_TASK PROMPT:_ Find the string "установите" in the data, then copy every line where it is found.

----

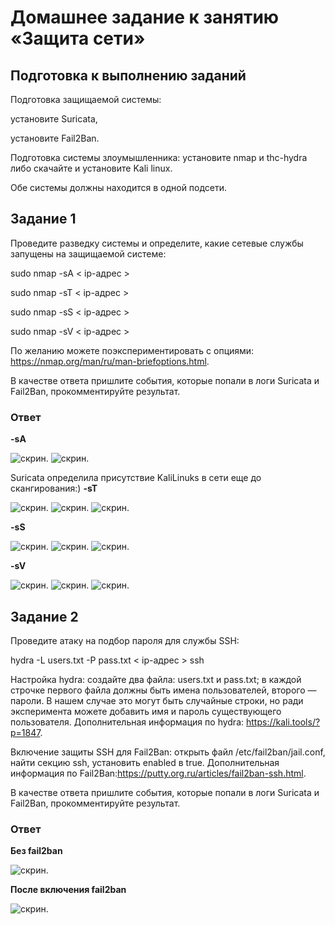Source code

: # Домашнее задание к занятию «Защита сети»

## Подготовка к выполнению заданий

Подготовка защищаемой системы:

установите Suricata,

установите Fail2Ban.

Подготовка системы злоумышленника: установите nmap и thc-hydra либо скачайте и установите Kali linux.

Обе системы должны находится в одной подсети.

## Задание 1

Проведите разведку системы и определите, какие сетевые службы запущены на защищаемой системе:

sudo nmap -sA < ip-адрес >

sudo nmap -sT < ip-адрес >

sudo nmap -sS < ip-адрес >

sudo nmap -sV < ip-адрес >

По желанию можете поэкспериментировать с опциями: https://nmap.org/man/ru/man-briefoptions.html.

В качестве ответа пришлите события, которые попали в логи Suricata и Fail2Ban, прокомментируйте результат.

### Ответ

**-sA**

![скрин](https://github.com/MalovAleksey/DZ/blob/main/ИБ/2024-02-15_13-17-11.png).
![скрин](https://github.com/MalovAleksey/DZ/blob/main/ИБ/2024-02-15_13-17-56.png).

Suricata определила присутствие KaliLinuks в сети еще до скангирования:)
**-sT**

![скрин](https://github.com/MalovAleksey/DZ/blob/main/ИБ/2024-02-15_13-18-38.png).
![скрин](https://github.com/MalovAleksey/DZ/blob/main/ИБ/2024-02-15_13-18-58.png).
![скрин](https://github.com/MalovAleksey/DZ/blob/main/ИБ/2024-02-15_13-28-40.png).

**-sS**

![скрин](https://github.com/MalovAleksey/DZ/blob/main/ИБ/2024-02-15_13-33-48.png).
![скрин]().
![скрин](https://github.com/MalovAleksey/DZ/blob/main/ИБ/2024-02-15_13-33-23.png).

**-sV**

![скрин](https://github.com/MalovAleksey/DZ/blob/main/ИБ/2024-02-15_14-06-58.png).
![скрин](https://github.com/MalovAleksey/DZ/blob/main/ИБ/2024-02-15_14-09-21.png).
![скрин](https://github.com/MalovAleksey/DZ/blob/main/ИБ/2024-02-15_14-11-16.png).

## Задание 2

Проведите атаку на подбор пароля для службы SSH:

hydra -L users.txt -P pass.txt < ip-адрес > ssh

Настройка hydra:
создайте два файла: users.txt и pass.txt;
в каждой строчке первого файла должны быть имена пользователей, второго — пароли. В нашем случае это могут быть случайные строки, но ради эксперимента можете добавить имя и пароль существующего пользователя.
Дополнительная информация по hydra: https://kali.tools/?p=1847.

Включение защиты SSH для Fail2Ban:
открыть файл /etc/fail2ban/jail.conf,
найти секцию ssh,
установить enabled в true.
Дополнительная информация по Fail2Ban:https://putty.org.ru/articles/fail2ban-ssh.html.

В качестве ответа пришлите события, которые попали в логи Suricata и Fail2Ban, прокомментируйте результат.

### Ответ

**Без fail2ban**

![скрин](https://github.com/MalovAleksey/DZ/blob/main/ИБ/2024-02-15_16-22-52.png).

**После включения fail2ban**

![скрин](https://github.com/MalovAleksey/DZ/blob/main/ИБ/2024-02-15_16-24-57.png).
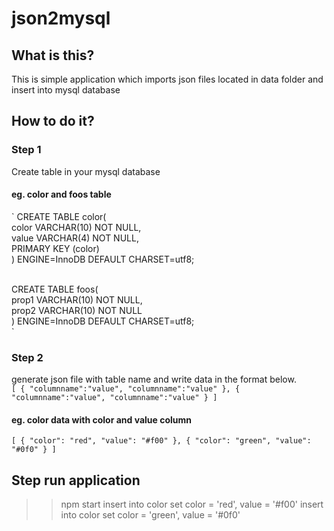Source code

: # json2mysql

## What is this?

This is simple application which imports json files located in data folder and insert into mysql database

## How to do it?

### Step 1 
Create table in your mysql database

#### eg. color and foos table
`
CREATE TABLE color(<br>
color VARCHAR(10) NOT NULL,<br>
value VARCHAR(4) NOT NULL,<br>
 PRIMARY KEY (color)<br>
) ENGINE=InnoDB DEFAULT CHARSET=utf8;<br>
<br>

CREATE TABLE foos(<br>
prop1 VARCHAR(10) NOT NULL,<br>
prop2 VARCHAR(10) NOT NULL<br>
) ENGINE=InnoDB DEFAULT CHARSET=utf8;<br>
`

### Step 2
generate json file with table name and write data in the format below.<br>
`
[
 {
  "columnname":"value",
  "columnname":"value"
 },
 {
  "columnname":"value",
  "columnname":"value"
 }
]
`
#### eg. color data with color and value column<br>
`
[
	{
		"color": "red",
		"value": "#f00"
	},
	{
		"color": "green",
		"value": "#0f0"
	}
]
`
## Step run application 
>> npm start
insert into color set color = 'red', value = '#f00'
insert into color set color = 'green', value = '#0f0'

----

_THE ANSWER:_
установите Suricata,
установите Fail2Ban.
Подготовка системы злоумышленника: установите nmap и thc-hydra либо скачайте и установите Kali linux.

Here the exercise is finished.